J. Peter May's technique displays the big inner advancements inside of algebraic topology during the last numerous many years, such a lot of that are principally unknown to mathematicians in different fields. yet he additionally keeps the classical shows of assorted themes the place acceptable. so much chapters finish with difficulties that additional discover and refine the suggestions awarded. the ultimate 4 chapters supply sketches of considerable parts of algebraic topology which are as a rule passed over from introductory texts, and the publication concludes with an inventory of recommended readings for these drawn to delving additional into the field.
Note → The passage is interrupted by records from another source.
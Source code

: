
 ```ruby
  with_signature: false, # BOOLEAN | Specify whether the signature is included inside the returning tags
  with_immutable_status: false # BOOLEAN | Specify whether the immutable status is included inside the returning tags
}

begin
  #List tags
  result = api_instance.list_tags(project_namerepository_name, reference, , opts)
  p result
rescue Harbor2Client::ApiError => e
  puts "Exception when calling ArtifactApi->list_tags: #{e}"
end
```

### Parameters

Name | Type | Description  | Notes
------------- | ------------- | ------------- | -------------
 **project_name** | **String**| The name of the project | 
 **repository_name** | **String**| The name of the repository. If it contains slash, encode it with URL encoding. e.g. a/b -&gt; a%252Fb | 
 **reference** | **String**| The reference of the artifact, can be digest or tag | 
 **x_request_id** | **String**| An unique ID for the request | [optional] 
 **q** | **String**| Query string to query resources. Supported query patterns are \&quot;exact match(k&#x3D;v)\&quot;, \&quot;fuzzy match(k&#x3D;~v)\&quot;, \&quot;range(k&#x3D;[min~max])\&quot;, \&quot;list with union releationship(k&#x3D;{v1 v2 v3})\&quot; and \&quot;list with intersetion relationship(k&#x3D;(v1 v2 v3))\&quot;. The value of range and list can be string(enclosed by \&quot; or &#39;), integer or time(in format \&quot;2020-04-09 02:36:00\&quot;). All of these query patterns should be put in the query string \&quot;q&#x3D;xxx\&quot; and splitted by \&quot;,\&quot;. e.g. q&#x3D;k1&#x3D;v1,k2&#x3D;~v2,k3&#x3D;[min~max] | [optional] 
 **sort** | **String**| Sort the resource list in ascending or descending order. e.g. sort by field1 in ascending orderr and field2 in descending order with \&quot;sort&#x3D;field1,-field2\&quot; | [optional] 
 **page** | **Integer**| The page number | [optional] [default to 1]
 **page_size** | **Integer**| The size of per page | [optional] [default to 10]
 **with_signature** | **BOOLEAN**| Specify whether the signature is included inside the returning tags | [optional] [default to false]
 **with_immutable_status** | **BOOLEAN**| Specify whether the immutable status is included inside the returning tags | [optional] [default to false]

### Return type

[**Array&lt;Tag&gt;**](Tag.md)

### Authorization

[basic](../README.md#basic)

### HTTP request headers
**Read or Download A Concise Course in Algebraic Topology (Chicago Lectures in Mathematics Series) PDF**

**Best algebraic geometry books**

**Bioceramics: Properties, Characterizations, and Applications**

Bioceramics: houses, Characterization, and functions could be a normal creation to the makes use of of ceramics and glasses within the human physique for the needs of supporting, therapeutic, correcting deformities, and restoring misplaced functionality. With over 30 years adventure, the writer constructed the textual content as an outgrowth of an undergraduate direction for senior scholars in biomedical engineering and should emphasize the basics and functions in smooth implant fabrication, and also will care for tissue engineering scaffolds made up of ceramics.

**An Introduction to Algebraic Geometry and Algebraic Groups (Oxford Graduate Texts in Mathematics)**

An available textual content introducing algebraic geometries and algebraic teams at complicated undergraduate and early graduate point, this e-book develops the language of algebraic geometry from scratch and makes use of it to establish the speculation of affine algebraic teams from first ideas. construction at the historical past fabric from algebraic geometry and algebraic teams, the textual content presents an advent to extra complex and specialized fabric.

- Complex Algebraic Geometry
- Geometry of Foliations, 1st Edition
- Elementary Number Theory: Primes, Congruences, and Secrets: A Computational Approach (Undergraduate Texts in Mathematics)
- Geometry and Topology of Configuration Spaces

**Additional resources for A Concise Course in Algebraic Topology (Chicago Lectures in Mathematics Series)**

**Example text**

Let Cov(B) denote the category of coverings of the space B; when B is understood, we write Cov(E, E ′ ) for the set of maps E −→ E ′ of coverings of B. 7. THE CLASSIFICATION OF COVERINGS OF SPACES 29 Lemma. A map g : E −→ E ′ of coverings is itself a covering. Proof. The map g is surjective by the algebraic analogue. The fundamental neighborhoods for g are the components of the inverse images in E ′ of the neighborhoods of B which are fundamental for both p and p′ . The following remarkable theorem is an immediate consequence of the fundamental theorem of covering space theory.

If i : Y −→ M f is the inclusion, then r ◦ i = id and id ≃ i ◦ r. In fact, we can define a deformation h : M f × I −→ M f of M f onto i(Y ) by setting h(y, t) = y and h((x, s), t) = (x, (1 − t)s). It is not hard to check directly that j : X −→ M f satisfies the HEP, and this will also follow from the general criterion for a map to be a cofibration to which we turn next. 4. A criterion for a map to be a cofibration We want a criterion that allows us to recognize cofibrations when we see them. We shall often consider pairs (X, A) consisting of a space X and a subspace A.

Then k −→ t(k) specifies an isomorphism between K and the group Aut(H). Let X and Y be connected, locally path connected, and Hausdorff. A map f : X −→ Y is said to be a local homeomorphism if every point of X has an open neighborhood that maps homeomorphically onto an open set in Y . 3. Give an example of a surjective local homeomorphism that is not a covering. 4. * Let f : X −→ Y be a local homeomorphism, where X is compact. ) covering with finite fibers. Let X be a G-space, where G is a (discrete) group.